> **Aim of the exercise**:
Where "sudo" appears in a line of the entries below, that line should be copied.

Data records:
▬▬▬▬▬▬

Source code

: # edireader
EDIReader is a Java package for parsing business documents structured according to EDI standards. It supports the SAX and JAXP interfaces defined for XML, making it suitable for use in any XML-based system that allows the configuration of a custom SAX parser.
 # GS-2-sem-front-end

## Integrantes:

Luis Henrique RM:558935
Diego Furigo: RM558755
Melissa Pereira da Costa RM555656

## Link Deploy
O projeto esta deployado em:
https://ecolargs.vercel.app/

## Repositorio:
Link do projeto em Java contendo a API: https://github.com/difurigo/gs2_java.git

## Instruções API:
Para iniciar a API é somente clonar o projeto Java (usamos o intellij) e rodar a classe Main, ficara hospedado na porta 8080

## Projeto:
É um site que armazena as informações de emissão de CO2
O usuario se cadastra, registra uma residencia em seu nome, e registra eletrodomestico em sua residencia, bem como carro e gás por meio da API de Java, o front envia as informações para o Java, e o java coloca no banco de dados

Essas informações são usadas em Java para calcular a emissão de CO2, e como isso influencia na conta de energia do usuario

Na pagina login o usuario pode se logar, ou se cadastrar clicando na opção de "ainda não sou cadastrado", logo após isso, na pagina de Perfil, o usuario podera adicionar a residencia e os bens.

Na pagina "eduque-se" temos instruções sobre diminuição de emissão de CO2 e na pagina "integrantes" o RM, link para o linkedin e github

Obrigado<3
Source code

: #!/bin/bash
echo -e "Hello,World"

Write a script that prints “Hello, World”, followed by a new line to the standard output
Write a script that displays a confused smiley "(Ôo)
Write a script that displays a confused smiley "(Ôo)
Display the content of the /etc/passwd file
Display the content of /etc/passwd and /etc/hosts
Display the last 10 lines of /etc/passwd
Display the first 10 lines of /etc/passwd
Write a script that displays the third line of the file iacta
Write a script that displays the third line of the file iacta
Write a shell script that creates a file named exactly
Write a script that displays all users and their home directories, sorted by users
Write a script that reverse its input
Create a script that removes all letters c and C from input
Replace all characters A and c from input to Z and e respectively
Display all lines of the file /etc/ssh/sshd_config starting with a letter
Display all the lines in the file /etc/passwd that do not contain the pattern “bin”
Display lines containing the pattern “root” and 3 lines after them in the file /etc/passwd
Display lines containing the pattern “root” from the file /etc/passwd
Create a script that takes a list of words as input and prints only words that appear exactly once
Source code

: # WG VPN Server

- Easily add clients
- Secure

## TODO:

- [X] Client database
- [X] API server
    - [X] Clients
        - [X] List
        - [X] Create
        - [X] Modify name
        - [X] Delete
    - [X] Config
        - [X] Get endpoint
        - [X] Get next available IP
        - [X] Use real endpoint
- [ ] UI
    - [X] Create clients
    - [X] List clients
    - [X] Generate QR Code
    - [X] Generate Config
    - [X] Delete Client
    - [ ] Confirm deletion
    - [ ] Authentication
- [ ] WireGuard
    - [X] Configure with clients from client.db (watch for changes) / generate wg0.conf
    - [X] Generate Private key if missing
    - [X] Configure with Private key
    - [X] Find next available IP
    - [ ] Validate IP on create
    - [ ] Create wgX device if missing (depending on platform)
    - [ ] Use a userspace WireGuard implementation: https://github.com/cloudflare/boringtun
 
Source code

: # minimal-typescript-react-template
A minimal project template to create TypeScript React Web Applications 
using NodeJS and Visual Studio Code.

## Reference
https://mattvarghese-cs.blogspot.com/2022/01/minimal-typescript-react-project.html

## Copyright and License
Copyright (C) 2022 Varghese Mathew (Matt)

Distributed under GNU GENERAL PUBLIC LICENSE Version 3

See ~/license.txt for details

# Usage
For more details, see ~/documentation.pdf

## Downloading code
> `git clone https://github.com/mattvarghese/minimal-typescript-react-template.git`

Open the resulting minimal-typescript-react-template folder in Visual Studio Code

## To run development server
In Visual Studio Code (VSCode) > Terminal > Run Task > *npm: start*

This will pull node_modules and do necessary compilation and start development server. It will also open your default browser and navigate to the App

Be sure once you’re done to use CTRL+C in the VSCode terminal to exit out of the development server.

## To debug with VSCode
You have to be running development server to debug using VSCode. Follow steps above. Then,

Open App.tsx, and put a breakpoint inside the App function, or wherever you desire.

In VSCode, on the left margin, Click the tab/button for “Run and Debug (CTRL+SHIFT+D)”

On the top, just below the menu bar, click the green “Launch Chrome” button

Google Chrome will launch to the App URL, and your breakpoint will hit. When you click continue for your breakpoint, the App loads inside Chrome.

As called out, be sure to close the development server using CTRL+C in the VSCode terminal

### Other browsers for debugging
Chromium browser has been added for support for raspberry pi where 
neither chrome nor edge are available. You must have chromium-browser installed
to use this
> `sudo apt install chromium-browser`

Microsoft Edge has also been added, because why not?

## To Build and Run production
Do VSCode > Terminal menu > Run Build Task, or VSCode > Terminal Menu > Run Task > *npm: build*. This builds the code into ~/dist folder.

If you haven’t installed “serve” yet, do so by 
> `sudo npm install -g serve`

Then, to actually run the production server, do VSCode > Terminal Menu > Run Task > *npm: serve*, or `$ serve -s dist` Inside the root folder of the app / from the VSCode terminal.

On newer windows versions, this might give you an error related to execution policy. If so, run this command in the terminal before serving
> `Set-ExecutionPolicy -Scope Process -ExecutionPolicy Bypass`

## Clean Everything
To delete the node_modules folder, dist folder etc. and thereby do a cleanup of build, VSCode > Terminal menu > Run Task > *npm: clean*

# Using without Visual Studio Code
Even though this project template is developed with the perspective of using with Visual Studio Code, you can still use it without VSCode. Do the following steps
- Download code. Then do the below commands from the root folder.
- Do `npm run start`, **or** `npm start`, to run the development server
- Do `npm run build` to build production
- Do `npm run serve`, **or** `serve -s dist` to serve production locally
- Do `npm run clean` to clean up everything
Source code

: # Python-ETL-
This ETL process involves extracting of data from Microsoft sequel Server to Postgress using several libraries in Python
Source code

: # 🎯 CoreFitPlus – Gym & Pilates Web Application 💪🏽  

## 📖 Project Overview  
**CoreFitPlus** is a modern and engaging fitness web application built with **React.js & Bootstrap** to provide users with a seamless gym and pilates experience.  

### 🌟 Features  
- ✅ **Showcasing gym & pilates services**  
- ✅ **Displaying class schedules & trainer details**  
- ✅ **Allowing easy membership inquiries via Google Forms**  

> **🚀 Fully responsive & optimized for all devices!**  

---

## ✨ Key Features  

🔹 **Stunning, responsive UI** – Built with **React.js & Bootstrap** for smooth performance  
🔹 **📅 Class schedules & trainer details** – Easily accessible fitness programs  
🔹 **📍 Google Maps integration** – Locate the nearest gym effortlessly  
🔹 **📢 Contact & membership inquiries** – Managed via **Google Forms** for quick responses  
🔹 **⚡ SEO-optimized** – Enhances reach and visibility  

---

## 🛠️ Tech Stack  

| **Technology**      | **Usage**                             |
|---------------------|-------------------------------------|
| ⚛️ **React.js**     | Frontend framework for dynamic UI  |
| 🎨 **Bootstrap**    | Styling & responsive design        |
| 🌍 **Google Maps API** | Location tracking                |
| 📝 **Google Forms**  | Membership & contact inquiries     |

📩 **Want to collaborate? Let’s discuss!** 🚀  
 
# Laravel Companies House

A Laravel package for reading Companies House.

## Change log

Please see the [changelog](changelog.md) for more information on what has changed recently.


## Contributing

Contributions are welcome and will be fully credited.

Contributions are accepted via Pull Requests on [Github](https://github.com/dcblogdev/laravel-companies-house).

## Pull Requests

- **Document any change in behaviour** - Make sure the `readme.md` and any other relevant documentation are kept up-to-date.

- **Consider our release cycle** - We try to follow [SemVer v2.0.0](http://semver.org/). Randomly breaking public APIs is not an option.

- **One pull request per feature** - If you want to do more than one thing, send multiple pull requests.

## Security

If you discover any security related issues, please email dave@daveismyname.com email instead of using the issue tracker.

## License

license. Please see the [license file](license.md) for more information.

▬▬▬▬▬▬

> **Exercise answer**:
> `sudo apt install chromium-browser`
> `sudo npm install -g serve`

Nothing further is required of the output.